How much biotin in the multi? 

I had some pretty scary hair loss about 3 years ago, right after I broke my leg. It felt like it was coming out in clumps. I took 500 mcg a day, and it SEEMED to stop the worst of the falling out.

It might be an idea to hide the hair scissors for a while too...until your body works the anesthesia out and gets itself regulated, chopping on it isn't going to help. Take a "No cutting" pledge for 2 weeks. 

Hang in there, okay?


----------



## Sandie_Zitkus (Sep 17, 2007)

Thanks sweetie - your words helped. I'l stop chopping! lol My multi which is called Maxi-hair has 2000 mcg per 2 pils and I take 2 a day. I guess I just have to let it work.





Kimberleigh said:


> Sandie - I feel your pain, I'm a hair girl too. I also know what it's like to watch it fall on the floor every time you move.
> 
> How much biotin in the multi?
> 
> ...


----------



## Kimberleigh (Sep 17, 2007)

2000 mcg is a whoppin dose, that should put you back on track. 
Mail me those hair scissors and you'll have a glorious mane again in no time


----------



## Miss Vickie (Sep 17, 2007)

Aw, Sandie, I totally feel your pain. It's one of the reasons I ended up getting hair extensions. I got the kind that don't harm my hair and while they're spendy, they give me the longer, thicker hair that I always wanted. I've never had really thick hair, it's always been really really super thin and ironing board straight. As I've gotten older, it's gotten thinner, more's the pity.

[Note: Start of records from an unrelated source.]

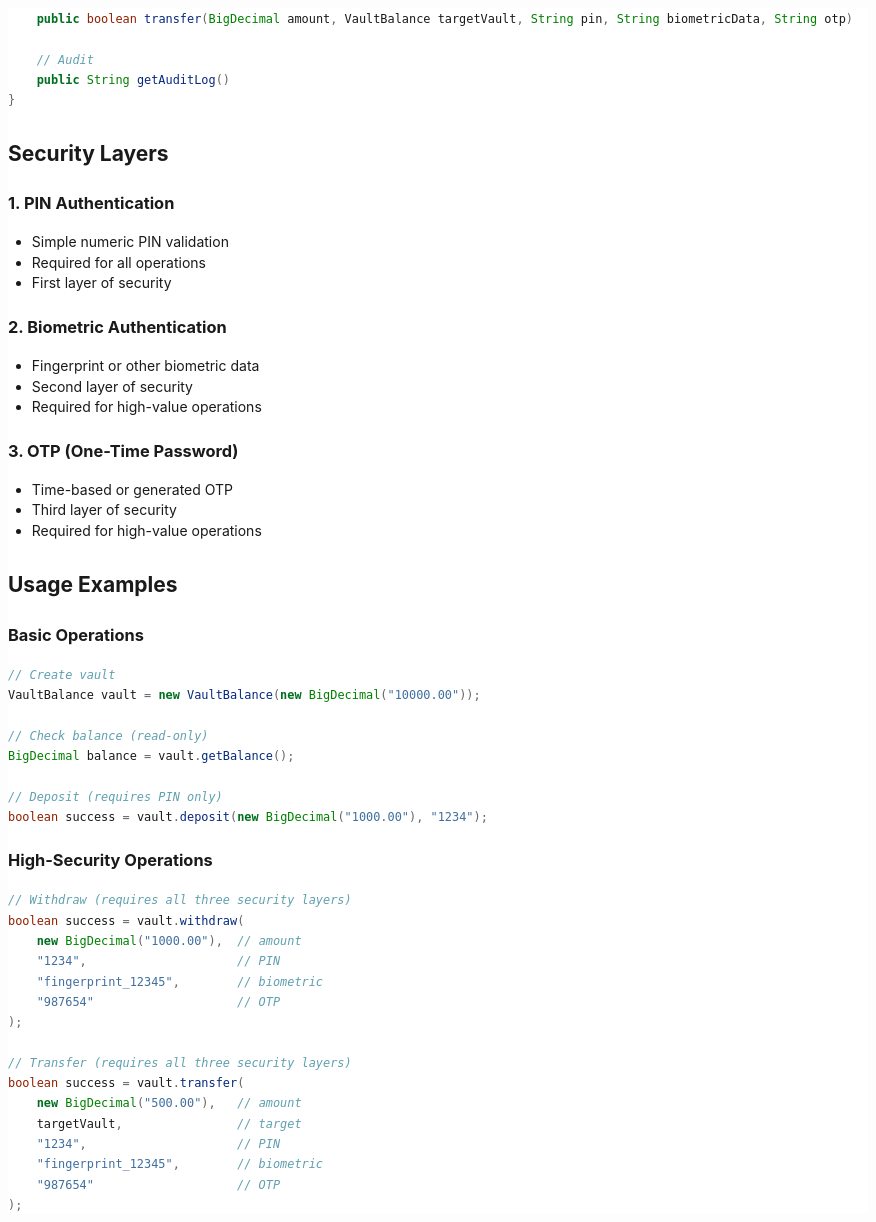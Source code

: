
 ```java
    public boolean transfer(BigDecimal amount, VaultBalance targetVault, String pin, String biometricData, String otp)
    
    // Audit
    public String getAuditLog()
}
```

## Security Layers

### 1. PIN Authentication
- Simple numeric PIN validation
- Required for all operations
- First layer of security

### 2. Biometric Authentication
- Fingerprint or other biometric data
- Second layer of security
- Required for high-value operations

### 3. OTP (One-Time Password)
- Time-based or generated OTP
- Third layer of security
- Required for high-value operations

## Usage Examples

### Basic Operations
```java
// Create vault
VaultBalance vault = new VaultBalance(new BigDecimal("10000.00"));

// Check balance (read-only)
BigDecimal balance = vault.getBalance();

// Deposit (requires PIN only)
boolean success = vault.deposit(new BigDecimal("1000.00"), "1234");
```

### High-Security Operations
```java
// Withdraw (requires all three security layers)
boolean success = vault.withdraw(
    new BigDecimal("1000.00"),  // amount
    "1234",                     // PIN
    "fingerprint_12345",        // biometric
    "987654"                    // OTP
);

// Transfer (requires all three security layers)
boolean success = vault.transfer(
    new BigDecimal("500.00"),   // amount
    targetVault,                // target
    "1234",                     // PIN
    "fingerprint_12345",        // biometric
    "987654"                    // OTP
);
```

So yeah, you're not silly. Not about hair, anyway.  The purple thing, OTOH....


----------



## HottiMegan (Sep 17, 2007)

Although i'm not at the point of losing my hair.. yet.. I know how attached one can be to their hair. I'm one of those people who get compliments on her hair too. I know it will come someday that i start losing my hair though. My mom has really thin hair and grandmother does too. So it will happen some day. 
I cant give advice, only sympathy. I hope you find a solution or that that vitamin helps you. 
Extensions is a pretty good idea of Vickie's. I have contemplated getting some myself


----------



## LillyBBBW (Sep 18, 2007)

A lot of people I know are uing this stuff called Nioxin to keep their hair from falling out from surgery and other illnesses. Maybe that might help? I don't know.


----------



## Jes (Sep 18, 2007)

Sandie: Believe me when I tell you I feel for you. I was on a medication (for an illness) that didn't work except to make me gain weight and lose my hair. A LOT of it. I'm still struggling, every day, with it, both in practical terms (how to style hair that grew in curly, surrounded by hair that is straight) and the mental stuff.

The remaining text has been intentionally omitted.